[Work item] Every line in the data below from the one containing "Este repositorio está" down to the one containing "1. Haz un fork de este repositorio.", both included, must be retyped exactly; no other line is to appear.

Data entries:
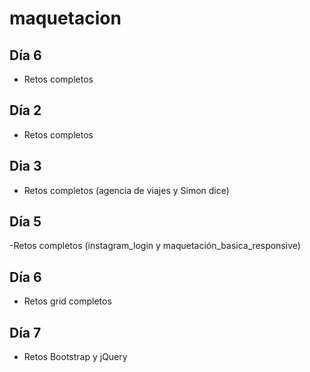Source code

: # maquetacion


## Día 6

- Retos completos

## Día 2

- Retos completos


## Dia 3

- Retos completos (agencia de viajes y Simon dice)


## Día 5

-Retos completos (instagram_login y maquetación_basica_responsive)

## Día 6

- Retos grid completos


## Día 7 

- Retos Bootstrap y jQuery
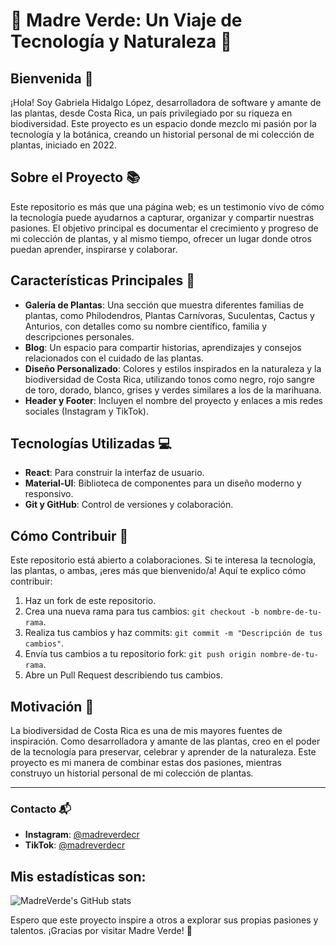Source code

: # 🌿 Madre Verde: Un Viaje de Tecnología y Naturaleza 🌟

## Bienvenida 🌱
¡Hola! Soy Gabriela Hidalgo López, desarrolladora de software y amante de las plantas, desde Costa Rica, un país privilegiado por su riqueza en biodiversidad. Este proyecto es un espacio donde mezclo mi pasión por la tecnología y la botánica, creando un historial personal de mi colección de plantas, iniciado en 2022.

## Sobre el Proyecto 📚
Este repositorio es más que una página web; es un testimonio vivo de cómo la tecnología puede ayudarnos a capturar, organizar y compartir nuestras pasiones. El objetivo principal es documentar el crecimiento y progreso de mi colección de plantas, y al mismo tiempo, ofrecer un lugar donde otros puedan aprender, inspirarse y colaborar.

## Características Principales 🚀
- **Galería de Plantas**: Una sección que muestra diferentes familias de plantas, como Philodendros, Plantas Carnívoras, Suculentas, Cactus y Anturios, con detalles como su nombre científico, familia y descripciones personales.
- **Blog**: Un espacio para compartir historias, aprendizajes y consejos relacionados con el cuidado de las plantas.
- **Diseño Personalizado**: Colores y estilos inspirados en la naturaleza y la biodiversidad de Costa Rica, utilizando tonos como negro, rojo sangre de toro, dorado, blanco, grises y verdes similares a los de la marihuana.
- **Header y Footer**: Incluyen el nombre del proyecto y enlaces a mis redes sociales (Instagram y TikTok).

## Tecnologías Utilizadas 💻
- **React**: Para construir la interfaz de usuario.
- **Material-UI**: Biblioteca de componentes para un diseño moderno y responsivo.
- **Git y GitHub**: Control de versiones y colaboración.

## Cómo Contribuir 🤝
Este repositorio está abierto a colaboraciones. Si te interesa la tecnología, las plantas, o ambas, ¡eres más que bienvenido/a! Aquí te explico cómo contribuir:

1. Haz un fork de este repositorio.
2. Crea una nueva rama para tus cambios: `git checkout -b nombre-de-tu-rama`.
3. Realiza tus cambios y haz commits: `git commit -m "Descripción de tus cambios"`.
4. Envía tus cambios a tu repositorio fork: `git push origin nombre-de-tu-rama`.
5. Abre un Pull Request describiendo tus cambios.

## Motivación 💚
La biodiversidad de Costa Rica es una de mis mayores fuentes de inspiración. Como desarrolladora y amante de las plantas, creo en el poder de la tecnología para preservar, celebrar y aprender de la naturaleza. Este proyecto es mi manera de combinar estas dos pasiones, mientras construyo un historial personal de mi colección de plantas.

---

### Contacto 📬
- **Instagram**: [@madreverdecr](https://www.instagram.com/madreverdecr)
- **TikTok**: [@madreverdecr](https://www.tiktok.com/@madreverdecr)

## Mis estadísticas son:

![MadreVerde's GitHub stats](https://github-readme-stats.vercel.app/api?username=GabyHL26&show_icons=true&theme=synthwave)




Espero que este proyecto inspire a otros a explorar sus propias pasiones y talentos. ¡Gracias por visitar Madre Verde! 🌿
==
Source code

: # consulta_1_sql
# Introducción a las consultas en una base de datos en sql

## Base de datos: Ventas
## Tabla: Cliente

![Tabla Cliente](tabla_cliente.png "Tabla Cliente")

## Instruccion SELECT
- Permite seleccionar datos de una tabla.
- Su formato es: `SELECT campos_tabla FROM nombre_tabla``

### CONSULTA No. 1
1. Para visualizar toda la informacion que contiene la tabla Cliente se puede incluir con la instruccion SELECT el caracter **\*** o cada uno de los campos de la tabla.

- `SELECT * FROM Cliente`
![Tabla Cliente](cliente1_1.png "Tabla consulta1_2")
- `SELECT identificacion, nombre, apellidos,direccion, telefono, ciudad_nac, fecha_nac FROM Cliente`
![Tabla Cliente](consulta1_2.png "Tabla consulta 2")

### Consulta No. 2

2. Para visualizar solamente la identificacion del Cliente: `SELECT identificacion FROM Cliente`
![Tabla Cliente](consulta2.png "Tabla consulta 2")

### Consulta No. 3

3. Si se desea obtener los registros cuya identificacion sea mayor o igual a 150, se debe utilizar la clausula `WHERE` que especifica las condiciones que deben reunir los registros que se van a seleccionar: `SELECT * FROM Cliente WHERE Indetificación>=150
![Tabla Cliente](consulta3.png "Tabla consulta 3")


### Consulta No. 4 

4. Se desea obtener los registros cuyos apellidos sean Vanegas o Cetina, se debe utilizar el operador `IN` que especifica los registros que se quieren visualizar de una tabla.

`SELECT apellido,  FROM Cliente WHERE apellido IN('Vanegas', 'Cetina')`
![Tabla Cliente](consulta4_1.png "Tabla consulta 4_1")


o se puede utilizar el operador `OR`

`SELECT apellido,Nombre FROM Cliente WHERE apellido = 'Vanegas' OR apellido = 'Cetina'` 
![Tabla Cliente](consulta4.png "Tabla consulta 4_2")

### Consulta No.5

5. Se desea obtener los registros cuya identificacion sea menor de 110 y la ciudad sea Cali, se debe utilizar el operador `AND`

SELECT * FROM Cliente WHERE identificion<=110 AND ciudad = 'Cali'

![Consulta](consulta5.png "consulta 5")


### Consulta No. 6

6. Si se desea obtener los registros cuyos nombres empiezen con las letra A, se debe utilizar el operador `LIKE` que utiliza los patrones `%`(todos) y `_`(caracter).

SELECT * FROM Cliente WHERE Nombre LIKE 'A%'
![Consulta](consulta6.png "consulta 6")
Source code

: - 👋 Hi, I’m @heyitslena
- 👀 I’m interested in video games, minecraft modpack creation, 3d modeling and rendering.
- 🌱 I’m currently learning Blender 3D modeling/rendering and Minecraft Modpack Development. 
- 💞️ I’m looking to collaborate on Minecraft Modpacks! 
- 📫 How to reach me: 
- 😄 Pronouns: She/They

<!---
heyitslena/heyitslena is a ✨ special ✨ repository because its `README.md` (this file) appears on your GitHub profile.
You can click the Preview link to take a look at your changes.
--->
==
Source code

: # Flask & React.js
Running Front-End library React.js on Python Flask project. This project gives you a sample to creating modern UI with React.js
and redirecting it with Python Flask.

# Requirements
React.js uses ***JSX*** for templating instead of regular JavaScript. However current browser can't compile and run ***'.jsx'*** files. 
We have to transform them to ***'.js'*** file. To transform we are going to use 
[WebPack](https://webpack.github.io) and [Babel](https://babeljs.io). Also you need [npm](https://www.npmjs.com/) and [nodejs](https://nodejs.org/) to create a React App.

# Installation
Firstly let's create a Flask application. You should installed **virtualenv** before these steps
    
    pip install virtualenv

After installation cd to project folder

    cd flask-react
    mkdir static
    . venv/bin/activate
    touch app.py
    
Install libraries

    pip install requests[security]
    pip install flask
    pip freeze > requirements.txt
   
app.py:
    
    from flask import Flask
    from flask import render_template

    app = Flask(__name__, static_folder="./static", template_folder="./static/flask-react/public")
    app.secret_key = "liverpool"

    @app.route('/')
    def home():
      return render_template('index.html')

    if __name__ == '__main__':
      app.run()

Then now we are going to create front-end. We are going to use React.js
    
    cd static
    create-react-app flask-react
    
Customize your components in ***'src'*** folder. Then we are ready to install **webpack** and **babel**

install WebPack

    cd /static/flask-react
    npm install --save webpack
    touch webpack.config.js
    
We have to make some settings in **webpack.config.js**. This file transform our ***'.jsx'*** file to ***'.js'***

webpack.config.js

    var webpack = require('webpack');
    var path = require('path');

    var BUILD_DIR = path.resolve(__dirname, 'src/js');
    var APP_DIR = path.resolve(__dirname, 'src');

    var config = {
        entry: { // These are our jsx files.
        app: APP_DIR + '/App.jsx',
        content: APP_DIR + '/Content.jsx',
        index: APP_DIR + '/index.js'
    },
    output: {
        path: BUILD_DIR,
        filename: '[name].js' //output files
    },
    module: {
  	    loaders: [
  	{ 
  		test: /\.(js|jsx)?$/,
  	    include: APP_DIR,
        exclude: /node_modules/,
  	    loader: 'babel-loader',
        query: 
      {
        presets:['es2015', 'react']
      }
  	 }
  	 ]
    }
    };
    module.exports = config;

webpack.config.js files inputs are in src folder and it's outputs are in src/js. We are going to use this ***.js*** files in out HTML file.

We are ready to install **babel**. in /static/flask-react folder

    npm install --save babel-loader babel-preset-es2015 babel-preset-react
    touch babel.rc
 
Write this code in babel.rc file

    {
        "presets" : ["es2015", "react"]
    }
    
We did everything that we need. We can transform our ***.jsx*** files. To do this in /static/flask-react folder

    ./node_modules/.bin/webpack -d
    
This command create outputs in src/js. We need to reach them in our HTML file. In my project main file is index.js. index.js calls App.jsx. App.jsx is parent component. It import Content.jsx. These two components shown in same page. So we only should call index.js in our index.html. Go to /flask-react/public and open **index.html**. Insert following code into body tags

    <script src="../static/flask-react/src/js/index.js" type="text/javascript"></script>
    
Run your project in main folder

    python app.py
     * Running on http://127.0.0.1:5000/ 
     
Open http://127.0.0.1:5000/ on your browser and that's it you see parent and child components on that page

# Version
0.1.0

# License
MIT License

[Response below]
Este repositorio está abierto a colaboraciones. Si te interesa la tecnología, las plantas, o ambas, ¡eres más que bienvenido/a! Aquí te explico cómo contribuir:

1. Haz un fork de este repositorio.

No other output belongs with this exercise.